Directions: Which lines of the material contain the word "with"? Show each one.

Input:
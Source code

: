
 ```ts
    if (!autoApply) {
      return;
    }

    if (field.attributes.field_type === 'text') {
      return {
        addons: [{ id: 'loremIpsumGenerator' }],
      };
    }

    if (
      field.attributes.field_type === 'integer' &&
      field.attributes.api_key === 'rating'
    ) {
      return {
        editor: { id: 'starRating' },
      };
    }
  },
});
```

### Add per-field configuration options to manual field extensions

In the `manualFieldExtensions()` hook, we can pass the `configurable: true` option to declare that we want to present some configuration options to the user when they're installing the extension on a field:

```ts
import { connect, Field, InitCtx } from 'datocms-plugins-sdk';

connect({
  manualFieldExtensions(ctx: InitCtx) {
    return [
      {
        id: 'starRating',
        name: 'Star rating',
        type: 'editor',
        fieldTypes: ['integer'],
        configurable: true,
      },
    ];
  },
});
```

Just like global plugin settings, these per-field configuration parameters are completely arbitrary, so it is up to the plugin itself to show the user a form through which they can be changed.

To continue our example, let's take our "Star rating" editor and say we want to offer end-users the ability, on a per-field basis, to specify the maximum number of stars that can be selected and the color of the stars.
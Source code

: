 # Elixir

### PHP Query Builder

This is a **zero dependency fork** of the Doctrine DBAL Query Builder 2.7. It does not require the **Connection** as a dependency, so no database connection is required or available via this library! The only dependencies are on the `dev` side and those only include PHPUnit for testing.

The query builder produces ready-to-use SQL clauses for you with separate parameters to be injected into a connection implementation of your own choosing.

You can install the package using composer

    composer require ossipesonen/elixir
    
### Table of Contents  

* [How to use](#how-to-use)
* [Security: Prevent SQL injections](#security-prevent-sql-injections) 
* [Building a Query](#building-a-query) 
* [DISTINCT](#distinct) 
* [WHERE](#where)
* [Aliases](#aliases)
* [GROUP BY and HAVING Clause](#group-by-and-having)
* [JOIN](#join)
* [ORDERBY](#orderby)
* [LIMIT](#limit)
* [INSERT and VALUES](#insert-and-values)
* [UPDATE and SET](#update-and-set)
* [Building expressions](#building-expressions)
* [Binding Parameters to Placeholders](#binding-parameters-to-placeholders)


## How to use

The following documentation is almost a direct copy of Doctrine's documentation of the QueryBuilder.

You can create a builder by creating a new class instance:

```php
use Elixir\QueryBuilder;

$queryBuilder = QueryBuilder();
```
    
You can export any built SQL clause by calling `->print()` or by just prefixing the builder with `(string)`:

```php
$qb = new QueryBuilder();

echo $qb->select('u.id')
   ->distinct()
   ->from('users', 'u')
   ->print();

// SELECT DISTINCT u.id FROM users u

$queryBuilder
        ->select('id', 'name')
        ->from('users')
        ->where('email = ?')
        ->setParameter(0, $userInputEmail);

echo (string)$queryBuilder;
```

Solution for this task:
The query builder produces ready-to-use SQL clauses for you with separate parameters to be injected into a connection implementation of your own choosing.
You can export any built SQL clause by calling `->print()` or by just prefixing the builder with `(string)`:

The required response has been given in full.